December 1, 1900. The farm shut down early. Lamps out. Kids in bed. The house settled into that rural silence that feels less like peace and more like a held breath.
John and Margaret slept downstairs. The boys were across the hall. The older kids upstairs. Everyone accounted for. Everyone inside.
Around midnight, Margaret said she heard noises. A sound in the kitchen. Another on the porch. A flash of light outside the window.
She bolted upright and went onto the porch. When she came back, John Hossack’s skull was split open like firewood.
Blood soaked the bed. John groaned. Margaret screamed. The house exploded into motion. Her sons ran downstairs. Cassie, the eldest daughter, ran barefoot through the dark to the Nicholson house, shouting that someone had murdered her father.
By dawn, the gossip engine was roaring. The cops didn’t have to look far. The killer had slept in the same bed as the victim. That alone made people lean forward.
John slept at the back of the bed. Margaret slept in front. To hit him, someone had to swing the weapon over her body. A full-force blow. Skull-crushing. Yet she claimed she wasn’t hit. Not grazed. Not even awakened until afterward.
The blood didn’t cooperate either. It soaked the bedding—including the spot where Margaret said she’d been lying—but her clothes were clean. Her body untouched. Not a drop on her.
Then there was the dog. Shep barked at everything. Strangers, shadows, passing ghosts. That night, he was silent. No warning. No chaos. Just sleep.
People whispered. Some wondered if the dog had been drugged, but nobody tested it. The silence lingered anyway.
A bloody ax turned up in the granary south of the house. Tests showed both human and animal blood. Human hairs clung to the blade—but they vanished before the trial, lost somewhere between science and bureaucracy, which is exactly where inconvenient truths like to disappear.
Margaret was arrested. She hired elite lawyers. She had money. John Hossack was rich—300 acres, livestock, assets worth a small fortune. If he died, she inherited everything.
The county attorney said what everyone was thinking: the woman slept next to the victim and claimed ignorance until the body was discovered.

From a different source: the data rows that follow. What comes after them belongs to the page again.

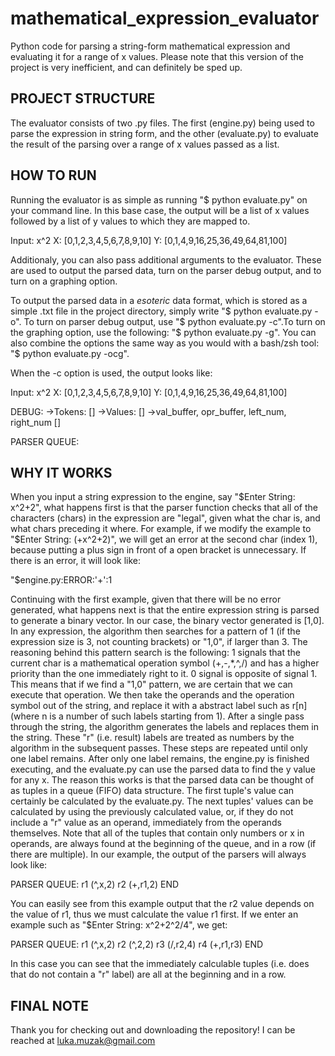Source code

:# mathematical_expression_evaluator
Python code for parsing a string-form mathematical expression and evaluating it for a range of x values. Please note that this version of the project is very inefficient, and can definitely be sped up.

PROJECT STRUCTURE
-----------------
The evaluator consists of two .py files. The first (engine.py) being used to parse the expression in string form, and the other (evaluate.py) to evaluate the result of the parsing over a range of x values passed as a list.

HOW TO RUN
----------
Running the evaluator is as simple as running "$ python evaluate.py" on your command line. In this base case, the output will be a list of x values followed by a list of y values to which they are mapped to.

Input: x^2
X: [0,1,2,3,4,5,6,7,8,9,10]
Y: [0,1,4,9,16,25,36,49,64,81,100]

Additionaly, you can also pass additional arguments to the evaluator. These are used to output the parsed data, turn on the parser debug output, and to turn on a graphing option.

To output the parsed data in a *esoteric* data format, which is stored as a simple .txt file in the project directory, simply write "$ python evaluate.py -o". To turn on parser debug output, use "$ python evaluate.py -c".To turn on the graphing option, use the following: "$ python evaluate.py -g". You can also combine the options the same way as you would with a bash/zsh tool: "$ python evaluate.py -ocg".

When the -c option is used, the output looks like:

Input: x^2
X: [0,1,2,3,4,5,6,7,8,9,10]
Y: [0,1,4,9,16,25,36,49,64,81,100]

DEBUG:
->Tokens: []
->Values: []
->val_buffer, opr_buffer, left_num, right_num []

PARSER QUEUE:



WHY IT WORKS
------------
When you input a string expression to the engine, say "$Enter String: x^2+2", what happens first is that the parser function checks that all of the characters (chars) in the expression are "legal", given what the char is, and what chars preceding it where. For example, if we modify the example to "$Enter String: (+x^2+2)", we will get an error at the second char (index 1), because putting a plus sign in front of a open bracket is unnecessary. If there is an error, it will look like:

"$engine.py:ERROR:'+':1

Continuing with the first example, given that there will be no error generated, what happens next is that the entire expression string is parsed to generate a binary vector. In our case, the binary vector generated is [1,0]. In any expression, the algorithm then searches for a pattern of 1 (if the expression size is 3, not counting brackets) or "1,0", if larger than 3. The reasoning behind this pattern search is the following: 1 signals that the current char is a mathematical operation symbol (+,-,*,^,/) and has a higher priority than the one immediately right to it. 0 signal is opposite of signal 1. This means that if we find a "1,0" pattern, we are certain that we can execute that operation. We then take the operands and the operation symbol out of the string, and replace it with a abstract label such as r[n] (where n is a number of such labels starting from 1). After a single pass through the string, the algorithm generates the labels and replaces them in the string. These "r" (i.e. result) labels are treated as numbers by the algorithm in the subsequent passes. These steps are repeated until only one label remains. After only one label remains, the engine.py is finished executing, and the evaluate.py can use the parsed data to find the y value for any x. The reason this works is that the parsed data can be thought of as tuples in a queue (FIFO) data structure. The first tuple's value can certainly be calculated by the evaluate.py. The next tuples' values can be calculated by using the previously calculated value, or, if they do not include a "r" value as an operand, immediately from the operands themselves. Note that all of the tuples that contain only numbers or x in operands, are always found at the beginning of the queue, and in a row (if there are multiple). In our example, the output of the parsers will always look like: 

PARSER QUEUE: 
r1 (^,x,2)
r2 (+,r1,2)
END

You can easily see from this example output that the r2 value depends on the value of r1, thus we must calculate the value r1 first. If we enter an example such as "$Enter String: x^2+2^2/4", we get:

PARSER QUEUE:
r1 (^,x,2)
r2 (^,2,2)
r3 (/,r2,4)
r4 (+,r1,r3)
END

In this case you can see that the immediately calculable tuples (i.e. does that do not contain a "r" label) are all at the beginning and in a row.

FINAL NOTE
----------
Thank you for checking out and downloading the repository! I can be reached at luka.muzak@gmail.com
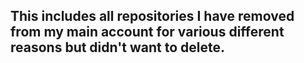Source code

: ## This includes all repositories I have removed from my main account for various different reasons but didn't want to delete.
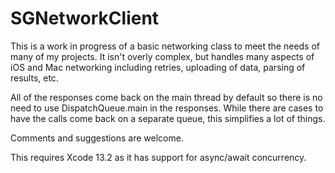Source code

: # SGNetworkClient

This is a work in progress of a basic networking class to meet the needs
of many of my projects. It isn't overly complex, but handles many aspects
of iOS and Mac networking including retries, uploading of data, parsing of results, etc.

All of the responses come back on the main thread by default so there is no need to use
DispatchQueue.main in the responses. While there are cases to have the calls come back on
a separate queue, this simplifies a lot of things.

Comments and suggestions are welcome.

This requires Xcode 13.2 as it has support for async/await concurrency.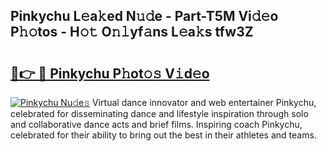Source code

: ## Pinkychu L𝚎a𝚔ed N𝚞𝚍e - Part-T5M Vi𝚍𝚎o P𝚑𝚘tos - H𝚘𝚝 O𝚗𝚕yf𝚊ns L𝚎a𝚔s tfw3Z

# <h2><a href="http://kf2w4c.oniu.top/?m=Pinkychu">🔗👉 🔴 Pinkychu P𝚑ot𝚘𝚜 V𝚒d𝚎o</a></h2>

[![Pinkychu Nu𝚍e𝚜](https://i.imgur.com/0qMVB7G.gif)](http://kf2w4c.oniu.top/?m=Pinkychu)
Virtual dance innovator and web entertainer Pinkychu, celebrated for disseminating dance and lifestyle inspiration through solo and collaborative dance acts and brief films. Inspiring coach Pinkychu, celebrated for their ability to bring out the best in their athletes and teams.  
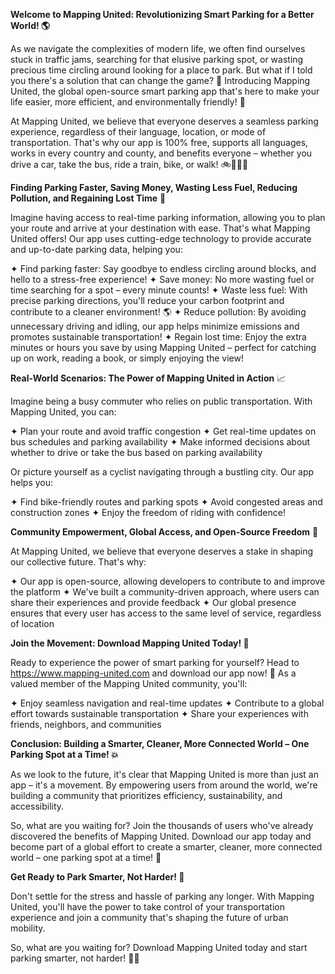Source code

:**Welcome to Mapping United: Revolutionizing Smart Parking for a Better World! 🌎**

As we navigate the complexities of modern life, we often find ourselves stuck in traffic jams, searching for that elusive parking spot, or wasting precious time circling around looking for a place to park. But what if I told you there's a solution that can change the game? 🤩 Introducing Mapping United, the global open-source smart parking app that's here to make your life easier, more efficient, and environmentally friendly! 🌟

At Mapping United, we believe that everyone deserves a seamless parking experience, regardless of their language, location, or mode of transportation. That's why our app is 100% free, supports all languages, works in every country and county, and benefits everyone – whether you drive a car, take the bus, ride a train, bike, or walk! 🚲🚌🚂💨

**Finding Parking Faster, Saving Money, Wasting Less Fuel, Reducing Pollution, and Regaining Lost Time** 💸

Imagine having access to real-time parking information, allowing you to plan your route and arrive at your destination with ease. That's what Mapping United offers! Our app uses cutting-edge technology to provide accurate and up-to-date parking data, helping you:

✦ Find parking faster: Say goodbye to endless circling around blocks, and hello to a stress-free experience!
✦ Save money: No more wasting fuel or time searching for a spot – every minute counts!
✦ Waste less fuel: With precise parking directions, you'll reduce your carbon footprint and contribute to a cleaner environment! 🌎
✦ Reduce pollution: By avoiding unnecessary driving and idling, our app helps minimize emissions and promotes sustainable transportation!
✦ Regain lost time: Enjoy the extra minutes or hours you save by using Mapping United – perfect for catching up on work, reading a book, or simply enjoying the view!

**Real-World Scenarios: The Power of Mapping United in Action** 📈

Imagine being a busy commuter who relies on public transportation. With Mapping United, you can:

✦ Plan your route and avoid traffic congestion
✦ Get real-time updates on bus schedules and parking availability
✦ Make informed decisions about whether to drive or take the bus based on parking availability

Or picture yourself as a cyclist navigating through a bustling city. Our app helps you:

✦ Find bike-friendly routes and parking spots
✦ Avoid congested areas and construction zones
✦ Enjoy the freedom of riding with confidence!

**Community Empowerment, Global Access, and Open-Source Freedom** 💪

At Mapping United, we believe that everyone deserves a stake in shaping our collective future. That's why:

✦ Our app is open-source, allowing developers to contribute to and improve the platform
✦ We've built a community-driven approach, where users can share their experiences and provide feedback
✦ Our global presence ensures that every user has access to the same level of service, regardless of location

**Join the Movement: Download Mapping United Today! 📲**

Ready to experience the power of smart parking for yourself? Head to https://www.mapping-united.com and download our app now! 🎉 As a valued member of the Mapping United community, you'll:

✦ Enjoy seamless navigation and real-time updates
✦ Contribute to a global effort towards sustainable transportation
✦ Share your experiences with friends, neighbors, and communities

**Conclusion: Building a Smarter, Cleaner, More Connected World – One Parking Spot at a Time! 💥**

As we look to the future, it's clear that Mapping United is more than just an app – it's a movement. By empowering users from around the world, we're building a community that prioritizes efficiency, sustainability, and accessibility.

So, what are you waiting for? Join the thousands of users who've already discovered the benefits of Mapping United. Download our app today and become part of a global effort to create a smarter, cleaner, more connected world – one parking spot at a time! 🌟

**Get Ready to Park Smarter, Not Harder! 🚗**

Don't settle for the stress and hassle of parking any longer. With Mapping United, you'll have the power to take control of your transportation experience and join a community that's shaping the future of urban mobility.

So, what are you waiting for? Download Mapping United today and start parking smarter, not harder! 🚗💨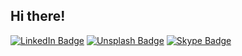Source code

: Hi there!
- 
[![LinkedIn Badge](https://img.shields.io/badge/-LinkedIn-blue?logo=LinkedIn&labelColor=0076b5&color=0076b5&?style=flat-square&link=https://www.linkedin.com/in/crisoforo/)](https://www.linkedin.com/in/crisoforo/) [![Unsplash Badge](https://img.shields.io/badge/-Photos-dark?logo=Unsplash&labelColor=000&color=000&?style=flat-square&link=https://unsplash.com/@mitogh)](https://unsplash.com/@mitogh) [![Skype Badge](https://img.shields.io/badge/-mitogh-blue?logo=skype&labelColor=FFF&color=00aff1&?style=flat-square)](https://join.skype.com/invite/DANjExZPGxMq)
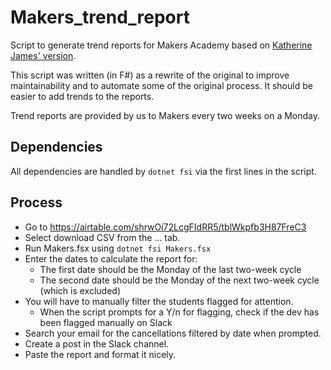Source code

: # Makers_trend_report

Script to generate trend reports for Makers Academy based on
[Katherine James' version](https://github.com/CoGrammarCodeReview/Makers_trend_report).

This script was written (in F#) as a rewrite of the original to improve
maintainability and to automate some of the original process. It should
be easier to add trends to the reports.

Trend reports are provided by us to Makers every two weeks on a Monday.

## Dependencies

All dependencies are handled by `dotnet fsi` via the first lines in the
script.

## Process

* Go to https://airtable.com/shrwOi72LcgFIdRR5/tblWkpfb3H87FreC3
* Select download CSV from the … tab.
* Run Makers.fsx using `dotnet fsi Makers.fsx`
* Enter the dates to calculate the report for:
    * The first date should be the Monday of the last two-week cycle
    * The second date should be the Monday of the next two-week cycle (which is excluded)
* You will have to manually filter the students flagged for attention.
  *  When the script prompts for a Y/n for flagging, check if the dev
    has been flagged manually on Slack
* Search your email for the cancellations filtered by date when prompted.
* Create a post in the Slack channel.
* Paste the report and format it nicely.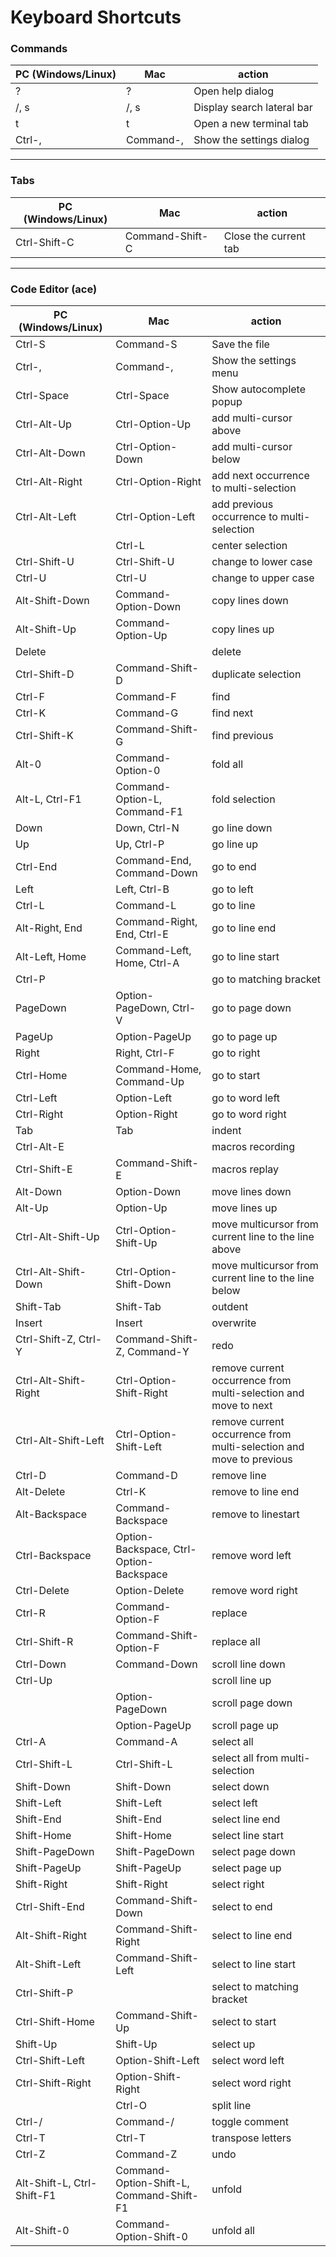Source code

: # Keyboard Shortcuts

### Commands


| PC (Windows/Linux)             | Mac                            | action                         |
|-------------------------------|-------------------------------|-------------------------------|
| ? | ? | Open help dialog |
| /, s | /, s | Display search lateral bar |
| t | t | Open a new terminal tab |
| Ctrl-, | Command-, | Show the settings dialog |

---------------------------------------

### Tabs


| PC (Windows/Linux)             | Mac                            | action                         |
|-------------------------------|-------------------------------|-------------------------------|
| Ctrl-Shift-C | Command-Shift-C | Close the current tab |

---------------------------------------


### Code Editor (ace)


| PC (Windows/Linux)             | Mac                            | action                         |
|-------------------------------|-------------------------------|-------------------------------|
| Ctrl-S | Command-S | Save the file |
| Ctrl-, | Command-, | Show the settings menu |
| Ctrl-Space | Ctrl-Space | Show autocomplete popup |
| Ctrl-Alt-Up | Ctrl-Option-Up | add multi-cursor above |
| Ctrl-Alt-Down | Ctrl-Option-Down | add multi-cursor below |
| Ctrl-Alt-Right | Ctrl-Option-Right | add next occurrence to multi-selection |
| Ctrl-Alt-Left | Ctrl-Option-Left | add previous occurrence to multi-selection |
|  | Ctrl-L | center selection |
| Ctrl-Shift-U | Ctrl-Shift-U | change to lower case |
| Ctrl-U | Ctrl-U | change to upper case |
| Alt-Shift-Down | Command-Option-Down | copy lines down |
| Alt-Shift-Up | Command-Option-Up | copy lines up |
| Delete |  | delete |
| Ctrl-Shift-D | Command-Shift-D | duplicate selection |
| Ctrl-F | Command-F | find |
| Ctrl-K | Command-G | find next |
| Ctrl-Shift-K | Command-Shift-G | find previous |
| Alt-0 | Command-Option-0 | fold all |
| Alt-L, Ctrl-F1 | Command-Option-L, Command-F1 | fold selection |
| Down | Down, Ctrl-N | go line down |
| Up | Up, Ctrl-P | go line up |
| Ctrl-End | Command-End, Command-Down | go to end |
| Left | Left, Ctrl-B | go to left |
| Ctrl-L | Command-L | go to line |
| Alt-Right, End | Command-Right, End, Ctrl-E | go to line end |
| Alt-Left, Home | Command-Left, Home, Ctrl-A | go to line start |
| Ctrl-P |  | go to matching bracket |
| PageDown | Option-PageDown, Ctrl-V | go to page down |
| PageUp | Option-PageUp | go to page up |
| Right | Right, Ctrl-F | go to right |
| Ctrl-Home | Command-Home, Command-Up | go to start |
| Ctrl-Left | Option-Left | go to word left |
| Ctrl-Right | Option-Right | go to word right |
| Tab | Tab | indent |
| Ctrl-Alt-E |  | macros recording |
| Ctrl-Shift-E | Command-Shift-E | macros replay |
| Alt-Down | Option-Down | move lines down |
| Alt-Up | Option-Up | move lines up |
| Ctrl-Alt-Shift-Up | Ctrl-Option-Shift-Up | move multicursor from current line to the line above |
| Ctrl-Alt-Shift-Down | Ctrl-Option-Shift-Down | move multicursor from current line to the line below |
| Shift-Tab | Shift-Tab | outdent |
| Insert | Insert | overwrite |
| Ctrl-Shift-Z, Ctrl-Y | Command-Shift-Z, Command-Y | redo |
| Ctrl-Alt-Shift-Right | Ctrl-Option-Shift-Right | remove current occurrence from multi-selection and move to next |
| Ctrl-Alt-Shift-Left | Ctrl-Option-Shift-Left | remove current occurrence from multi-selection and move to previous |
| Ctrl-D | Command-D | remove line |
| Alt-Delete | Ctrl-K | remove to line end |
| Alt-Backspace | Command-Backspace | remove to linestart |
| Ctrl-Backspace | Option-Backspace, Ctrl-Option-Backspace | remove word left |
| Ctrl-Delete | Option-Delete | remove word right |
| Ctrl-R | Command-Option-F | replace |
| Ctrl-Shift-R | Command-Shift-Option-F | replace all |
| Ctrl-Down | Command-Down | scroll line down |
| Ctrl-Up |  | scroll line up |
|  | Option-PageDown | scroll page down |
|  | Option-PageUp | scroll page up |
| Ctrl-A | Command-A | select all |
| Ctrl-Shift-L | Ctrl-Shift-L | select all from multi-selection |
| Shift-Down | Shift-Down | select down |
| Shift-Left | Shift-Left | select left |
| Shift-End | Shift-End | select line end |
| Shift-Home | Shift-Home | select line start |
| Shift-PageDown | Shift-PageDown | select page down |
| Shift-PageUp | Shift-PageUp | select page up |
| Shift-Right | Shift-Right | select right |
| Ctrl-Shift-End | Command-Shift-Down | select to end |
| Alt-Shift-Right | Command-Shift-Right | select to line end |
| Alt-Shift-Left | Command-Shift-Left | select to line start |
| Ctrl-Shift-P |  | select to matching bracket |
| Ctrl-Shift-Home | Command-Shift-Up | select to start |
| Shift-Up | Shift-Up | select up |
| Ctrl-Shift-Left | Option-Shift-Left | select word left |
| Ctrl-Shift-Right | Option-Shift-Right | select word right |
|  | Ctrl-O | split line |
| Ctrl-/ | Command-/ | toggle comment |
| Ctrl-T | Ctrl-T | transpose letters |
| Ctrl-Z | Command-Z | undo |
| Alt-Shift-L, Ctrl-Shift-F1 | Command-Option-Shift-L, Command-Shift-F1 | unfold |
| Alt-Shift-0 | Command-Option-Shift-0 | unfold all |

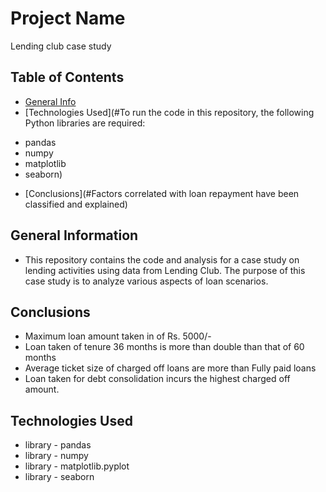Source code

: # Project Name
Lending club case study


## Table of Contents
* [General Info](#)
* [Technologies Used](#To run the code in this repository, the following Python libraries are required:
- pandas
- numpy
- matplotlib
- seaborn)
* [Conclusions](#Factors correlated with loan repayment have been classified and explained)




## General Information
- This repository contains the code and analysis for a case study on lending activities using data from Lending Club. The purpose of this case study is to analyze various aspects of loan scenarios.



## Conclusions
- Maximum loan amount taken in of Rs. 5000/-
- Loan taken of tenure 36 months is more than double than that of 60 months
- Average ticket size of charged off loans are more than Fully paid loans
- Loan taken for debt consolidation incurs the highest charged off amount.




## Technologies Used
- library - pandas
- library - numpy
- library - matplotlib.pyplot
- library - seaborn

That story didn’t pass the smell test.
Doctors testified the blow didn’t kill John instantly. He could’ve lived for thirty minutes, long enough for someone to hide an ax, wash up, and stage a performance.
The prosecution argued the wound itself told the story. A downward stroke. Controlled. Deliberate. A swing they said a woman would make—not a wild overhand blow.
Margaret sat in court, calm as a statue. Fifty-seven years old. Tall. Strong. Reporters stared at her like she were an exotic animal. One said she looked dangerous when stirred to hatred. Another wrote about her steely blue eyes and subtle cunning.
They dragged the murder bed into the courtroom. Bloodstains spread like a map of violence across the sheets. If she were in that bed, why wasn’t she covered in blood?
Witnesses took the stand and repeated her words. The wishes. The anger. The prayers for death. One key witness lost his mind before trial and never testified, which only made the whole thing feel more cursed.
Franklin Kellar said he was there before John died. He suggested giving John a pencil to write his killer’s name. Margaret cried like she’d been stabbed.
On April 11, 1901, the jury convicted her of first-degree murder. Life in prison. Hard labor. Anamosa.
A year later, the Iowa Supreme Court tossed the verdict and ordered a new trial.
The second jury couldn’t agree.
The county ran out of money, patience, and appetite for the entire mess. The prosecutor dropped the charges rather than bleed the treasury dry.
Margaret Hossack walked free.
Officially, the case was over. Unofficially, it never shut up.
People in Indianola kept talking. They remembered what she said. They remembered the bed, the dog, the ax, the blood that didn’t land where it should’ve. They remembered that money—not truth—ended the case.
Susan Glaspell, the young journalist who covered the case, nailed it with a single line that still rattles around the Midwest like a loose bullet:
“If Mrs. Hossack did not murder her husband, she knows who did.”
And that’s an ending that doesn’t end at all.